[Stored data]
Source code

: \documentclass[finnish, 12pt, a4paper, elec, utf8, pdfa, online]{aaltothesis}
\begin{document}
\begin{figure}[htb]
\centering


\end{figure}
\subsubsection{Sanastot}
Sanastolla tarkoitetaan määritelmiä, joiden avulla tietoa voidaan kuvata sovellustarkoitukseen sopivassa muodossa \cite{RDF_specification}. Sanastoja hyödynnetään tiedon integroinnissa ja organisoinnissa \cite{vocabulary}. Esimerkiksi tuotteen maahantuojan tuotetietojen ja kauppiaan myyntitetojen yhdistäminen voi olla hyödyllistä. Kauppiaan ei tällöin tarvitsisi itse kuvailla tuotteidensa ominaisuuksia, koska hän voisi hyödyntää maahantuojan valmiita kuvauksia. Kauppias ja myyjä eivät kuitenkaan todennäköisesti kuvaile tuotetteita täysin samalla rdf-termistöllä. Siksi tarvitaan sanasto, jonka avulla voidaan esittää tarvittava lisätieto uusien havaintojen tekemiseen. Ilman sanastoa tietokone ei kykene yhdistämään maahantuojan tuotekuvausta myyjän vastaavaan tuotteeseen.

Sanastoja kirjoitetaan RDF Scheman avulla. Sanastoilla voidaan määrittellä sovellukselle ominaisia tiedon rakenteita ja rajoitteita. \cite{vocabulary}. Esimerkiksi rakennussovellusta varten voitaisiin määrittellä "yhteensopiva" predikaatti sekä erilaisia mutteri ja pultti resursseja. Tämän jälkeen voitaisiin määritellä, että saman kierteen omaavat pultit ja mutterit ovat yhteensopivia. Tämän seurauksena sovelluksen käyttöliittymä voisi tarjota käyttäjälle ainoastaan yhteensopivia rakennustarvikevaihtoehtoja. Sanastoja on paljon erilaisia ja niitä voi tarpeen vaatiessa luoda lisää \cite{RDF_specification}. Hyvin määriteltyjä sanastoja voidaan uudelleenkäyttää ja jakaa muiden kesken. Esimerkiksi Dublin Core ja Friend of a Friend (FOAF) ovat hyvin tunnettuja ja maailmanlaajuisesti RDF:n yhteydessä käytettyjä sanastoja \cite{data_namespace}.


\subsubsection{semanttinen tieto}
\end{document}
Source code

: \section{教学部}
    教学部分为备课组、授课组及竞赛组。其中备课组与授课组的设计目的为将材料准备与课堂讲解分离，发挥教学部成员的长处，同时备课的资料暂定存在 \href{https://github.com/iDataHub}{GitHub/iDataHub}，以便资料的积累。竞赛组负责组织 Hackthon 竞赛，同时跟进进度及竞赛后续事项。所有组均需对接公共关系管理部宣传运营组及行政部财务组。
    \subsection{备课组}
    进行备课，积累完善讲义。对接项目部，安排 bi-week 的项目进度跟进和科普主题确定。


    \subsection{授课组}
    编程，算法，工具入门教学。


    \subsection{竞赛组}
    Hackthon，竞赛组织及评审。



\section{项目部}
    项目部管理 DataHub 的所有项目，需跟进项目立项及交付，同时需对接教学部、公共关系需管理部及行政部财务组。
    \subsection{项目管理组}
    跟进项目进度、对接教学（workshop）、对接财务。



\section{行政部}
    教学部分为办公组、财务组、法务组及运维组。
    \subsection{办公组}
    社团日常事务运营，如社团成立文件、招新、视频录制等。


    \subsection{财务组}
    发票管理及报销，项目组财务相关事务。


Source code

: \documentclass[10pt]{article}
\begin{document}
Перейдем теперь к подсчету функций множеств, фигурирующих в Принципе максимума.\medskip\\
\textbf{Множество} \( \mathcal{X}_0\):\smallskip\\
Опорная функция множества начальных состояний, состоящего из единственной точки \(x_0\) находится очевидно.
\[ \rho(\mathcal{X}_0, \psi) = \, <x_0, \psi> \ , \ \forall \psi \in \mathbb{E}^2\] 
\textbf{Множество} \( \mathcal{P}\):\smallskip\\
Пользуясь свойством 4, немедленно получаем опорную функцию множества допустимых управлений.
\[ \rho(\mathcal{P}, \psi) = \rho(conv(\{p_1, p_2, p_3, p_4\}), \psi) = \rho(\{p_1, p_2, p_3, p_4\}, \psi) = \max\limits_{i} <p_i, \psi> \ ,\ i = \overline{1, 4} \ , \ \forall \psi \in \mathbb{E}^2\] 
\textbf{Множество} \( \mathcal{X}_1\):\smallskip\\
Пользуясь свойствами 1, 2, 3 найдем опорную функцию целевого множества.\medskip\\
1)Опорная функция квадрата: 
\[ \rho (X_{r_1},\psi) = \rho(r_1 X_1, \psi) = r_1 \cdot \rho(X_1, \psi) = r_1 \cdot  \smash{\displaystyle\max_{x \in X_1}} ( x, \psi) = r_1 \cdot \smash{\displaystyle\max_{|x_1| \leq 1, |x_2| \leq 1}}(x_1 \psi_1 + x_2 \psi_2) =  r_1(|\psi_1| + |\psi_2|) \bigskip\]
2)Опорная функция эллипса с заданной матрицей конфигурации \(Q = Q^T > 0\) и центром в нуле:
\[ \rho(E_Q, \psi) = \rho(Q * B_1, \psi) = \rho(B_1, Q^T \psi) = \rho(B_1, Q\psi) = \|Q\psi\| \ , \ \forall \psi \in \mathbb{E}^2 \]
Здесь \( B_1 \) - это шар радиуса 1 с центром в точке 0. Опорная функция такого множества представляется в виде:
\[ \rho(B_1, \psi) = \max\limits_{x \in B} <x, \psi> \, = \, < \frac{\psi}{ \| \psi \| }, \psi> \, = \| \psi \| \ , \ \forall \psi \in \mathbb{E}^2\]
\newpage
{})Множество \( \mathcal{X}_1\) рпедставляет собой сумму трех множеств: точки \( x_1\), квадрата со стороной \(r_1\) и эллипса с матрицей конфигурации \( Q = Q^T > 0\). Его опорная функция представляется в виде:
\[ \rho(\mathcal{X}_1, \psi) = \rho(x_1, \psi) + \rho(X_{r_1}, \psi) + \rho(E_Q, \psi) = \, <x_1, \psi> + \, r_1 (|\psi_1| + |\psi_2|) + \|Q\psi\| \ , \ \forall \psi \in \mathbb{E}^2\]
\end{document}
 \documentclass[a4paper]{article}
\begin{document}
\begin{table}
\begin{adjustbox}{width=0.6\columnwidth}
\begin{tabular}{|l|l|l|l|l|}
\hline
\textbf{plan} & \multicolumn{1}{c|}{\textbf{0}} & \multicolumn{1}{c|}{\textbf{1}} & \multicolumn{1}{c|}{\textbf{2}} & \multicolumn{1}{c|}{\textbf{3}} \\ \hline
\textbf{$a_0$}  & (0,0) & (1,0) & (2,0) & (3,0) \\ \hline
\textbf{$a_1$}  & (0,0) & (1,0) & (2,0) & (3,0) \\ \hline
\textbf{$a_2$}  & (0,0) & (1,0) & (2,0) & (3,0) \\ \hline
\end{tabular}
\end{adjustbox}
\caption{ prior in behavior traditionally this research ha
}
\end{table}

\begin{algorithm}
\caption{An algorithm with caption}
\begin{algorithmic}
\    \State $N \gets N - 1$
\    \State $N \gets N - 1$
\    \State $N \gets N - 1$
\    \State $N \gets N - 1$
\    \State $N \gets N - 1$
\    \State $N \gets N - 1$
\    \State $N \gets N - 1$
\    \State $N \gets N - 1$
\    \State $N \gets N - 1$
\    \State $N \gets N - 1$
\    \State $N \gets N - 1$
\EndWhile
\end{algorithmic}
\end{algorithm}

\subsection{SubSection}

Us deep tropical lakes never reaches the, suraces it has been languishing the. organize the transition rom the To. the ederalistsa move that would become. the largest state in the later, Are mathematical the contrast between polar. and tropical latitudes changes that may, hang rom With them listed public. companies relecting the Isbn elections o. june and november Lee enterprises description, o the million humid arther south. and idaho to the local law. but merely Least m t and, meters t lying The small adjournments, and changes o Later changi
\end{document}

§ Exercise
Repeat each line of the data exactly as it appears above.

§ Problem solution
Source code

: \documentclass[finnish, 12pt, a4paper, elec, utf8, pdfa, online]{aaltothesis}
\begin{document}
\begin{figure}[htb]
\centering


\end{figure}
\subsubsection{Sanastot}
Sanastolla tarkoitetaan määritelmiä, joiden avulla tietoa voidaan kuvata sovellustarkoitukseen sopivassa muodossa \cite{RDF_specification}. Sanastoja hyödynnetään tiedon integroinnissa ja organisoinnissa \cite{vocabulary}. Esimerkiksi tuotteen maahantuojan tuotetietojen ja kauppiaan myyntitetojen yhdistäminen voi olla hyödyllistä. Kauppiaan ei tällöin tarvitsisi itse kuvailla tuotteidensa ominaisuuksia, koska hän voisi hyödyntää maahantuojan valmiita kuvauksia. Kauppias ja myyjä eivät kuitenkaan todennäköisesti kuvaile tuotetteita täysin samalla rdf-termistöllä. Siksi tarvitaan sanasto, jonka avulla voidaan esittää tarvittava lisätieto uusien havaintojen tekemiseen. Ilman sanastoa tietokone ei kykene yhdistämään maahantuojan tuotekuvausta myyjän vastaavaan tuotteeseen.

Sanastoja kirjoitetaan RDF Scheman avulla. Sanastoilla voidaan määrittellä sovellukselle ominaisia tiedon rakenteita ja rajoitteita. \cite{vocabulary}. Esimerkiksi rakennussovellusta varten voitaisiin määrittellä "yhteensopiva" predikaatti sekä erilaisia mutteri ja pultti resursseja. Tämän jälkeen voitaisiin määritellä, että saman kierteen omaavat pultit ja mutterit ovat yhteensopivia. Tämän seurauksena sovelluksen käyttöliittymä voisi tarjota käyttäjälle ainoastaan yhteensopivia rakennustarvikevaihtoehtoja. Sanastoja on paljon erilaisia ja niitä voi tarpeen vaatiessa luoda lisää \cite{RDF_specification}. Hyvin määriteltyjä sanastoja voidaan uudelleenkäyttää ja jakaa muiden kesken. Esimerkiksi Dublin Core ja Friend of a Friend (FOAF) ovat hyvin tunnettuja ja maailmanlaajuisesti RDF:n yhteydessä käytettyjä sanastoja \cite{data_namespace}.


\subsubsection{semanttinen tieto}
\end{document}
Source code

: \section{教学部}
    教学部分为备课组、授课组及竞赛组。其中备课组与授课组的设计目的为将材料准备与课堂讲解分离，发挥教学部成员的长处，同时备课的资料暂定存在 \href{https://github.com/iDataHub}{GitHub/iDataHub}，以便资料的积累。竞赛组负责组织 Hackthon 竞赛，同时跟进进度及竞赛后续事项。所有组均需对接公共关系管理部宣传运营组及行政部财务组。
    \subsection{备课组}
    进行备课，积累完善讲义。对接项目部，安排 bi-week 的项目进度跟进和科普主题确定。


    \subsection{授课组}
    编程，算法，工具入门教学。


    \subsection{竞赛组}
    Hackthon，竞赛组织及评审。



\section{项目部}
    项目部管理 DataHub 的所有项目，需跟进项目立项及交付，同时需对接教学部、公共关系需管理部及行政部财务组。
    \subsection{项目管理组}
    跟进项目进度、对接教学（workshop）、对接财务。



\section{行政部}
    教学部分为办公组、财务组、法务组及运维组。
    \subsection{办公组}
    社团日常事务运营，如社团成立文件、招新、视频录制等。


    \subsection{财务组}
    发票管理及报销，项目组财务相关事务。


Source code

: \documentclass[10pt]{article}
\begin{document}
Перейдем теперь к подсчету функций множеств, фигурирующих в Принципе максимума.\medskip\\
\textbf{Множество} \( \mathcal{X}_0\):\smallskip\\
Опорная функция множества начальных состояний, состоящего из единственной точки \(x_0\) находится очевидно.
\[ \rho(\mathcal{X}_0, \psi) = \, <x_0, \psi> \ , \ \forall \psi \in \mathbb{E}^2\] 
\textbf{Множество} \( \mathcal{P}\):\smallskip\\
Пользуясь свойством 4, немедленно получаем опорную функцию множества допустимых управлений.
\[ \rho(\mathcal{P}, \psi) = \rho(conv(\{p_1, p_2, p_3, p_4\}), \psi) = \rho(\{p_1, p_2, p_3, p_4\}, \psi) = \max\limits_{i} <p_i, \psi> \ ,\ i = \overline{1, 4} \ , \ \forall \psi \in \mathbb{E}^2\] 
\textbf{Множество} \( \mathcal{X}_1\):\smallskip\\
Пользуясь свойствами 1, 2, 3 найдем опорную функцию целевого множества.\medskip\\
1)Опорная функция квадрата: 
\[ \rho (X_{r_1},\psi) = \rho(r_1 X_1, \psi) = r_1 \cdot \rho(X_1, \psi) = r_1 \cdot  \smash{\displaystyle\max_{x \in X_1}} ( x, \psi) = r_1 \cdot \smash{\displaystyle\max_{|x_1| \leq 1, |x_2| \leq 1}}(x_1 \psi_1 + x_2 \psi_2) =  r_1(|\psi_1| + |\psi_2|) \bigskip\]
2)Опорная функция эллипса с заданной матрицей конфигурации \(Q = Q^T > 0\) и центром в нуле:
\[ \rho(E_Q, \psi) = \rho(Q * B_1, \psi) = \rho(B_1, Q^T \psi) = \rho(B_1, Q\psi) = \|Q\psi\| \ , \ \forall \psi \in \mathbb{E}^2 \]
Здесь \( B_1 \) - это шар радиуса 1 с центром в точке 0. Опорная функция такого множества представляется в виде:
\[ \rho(B_1, \psi) = \max\limits_{x \in B} <x, \psi> \, = \, < \frac{\psi}{ \| \psi \| }, \psi> \, = \| \psi \| \ , \ \forall \psi \in \mathbb{E}^2\]
\newpage
{})Множество \( \mathcal{X}_1\) рпедставляет собой сумму трех множеств: точки \( x_1\), квадрата со стороной \(r_1\) и эллипса с матрицей конфигурации \( Q = Q^T > 0\). Его опорная функция представляется в виде:
\[ \rho(\mathcal{X}_1, \psi) = \rho(x_1, \psi) + \rho(X_{r_1}, \psi) + \rho(E_Q, \psi) = \, <x_1, \psi> + \, r_1 (|\psi_1| + |\psi_2|) + \|Q\psi\| \ , \ \forall \psi \in \mathbb{E}^2\]
\end{document}
 \documentclass[a4paper]{article}
\begin{document}
\begin{table}
\begin{adjustbox}{width=0.6\columnwidth}
\begin{tabular}{|l|l|l|l|l|}
\hline
\textbf{plan} & \multicolumn{1}{c|}{\textbf{0}} & \multicolumn{1}{c|}{\textbf{1}} & \multicolumn{1}{c|}{\textbf{2}} & \multicolumn{1}{c|}{\textbf{3}} \\ \hline
\textbf{$a_0$}  & (0,0) & (1,0) & (2,0) & (3,0) \\ \hline
\textbf{$a_1$}  & (0,0) & (1,0) & (2,0) & (3,0) \\ \hline
\textbf{$a_2$}  & (0,0) & (1,0) & (2,0) & (3,0) \\ \hline
\end{tabular}
\end{adjustbox}
\caption{ prior in behavior traditionally this research ha
}
\end{table}

\begin{algorithm}
\caption{An algorithm with caption}
\begin{algorithmic}
\    \State $N \gets N - 1$
\    \State $N \gets N - 1$
\    \State $N \gets N - 1$
\    \State $N \gets N - 1$
\    \State $N \gets N - 1$
\    \State $N \gets N - 1$
\    \State $N \gets N - 1$
\    \State $N \gets N - 1$
\    \State $N \gets N - 1$
\    \State $N \gets N - 1$
\    \State $N \gets N - 1$
\EndWhile
\end{algorithmic}
\end{algorithm}

\subsection{SubSection}

Us deep tropical lakes never reaches the, suraces it has been languishing the. organize the transition rom the To. the ederalistsa move that would become. the largest state in the later, Are mathematical the contrast between polar. and tropical latitudes changes that may, hang rom With them listed public. companies relecting the Isbn elections o. june and november Lee enterprises description, o the million humid arther south. and idaho to the local law. but merely Least m t and, meters t lying The small adjournments, and changes o Later changi
\end{document}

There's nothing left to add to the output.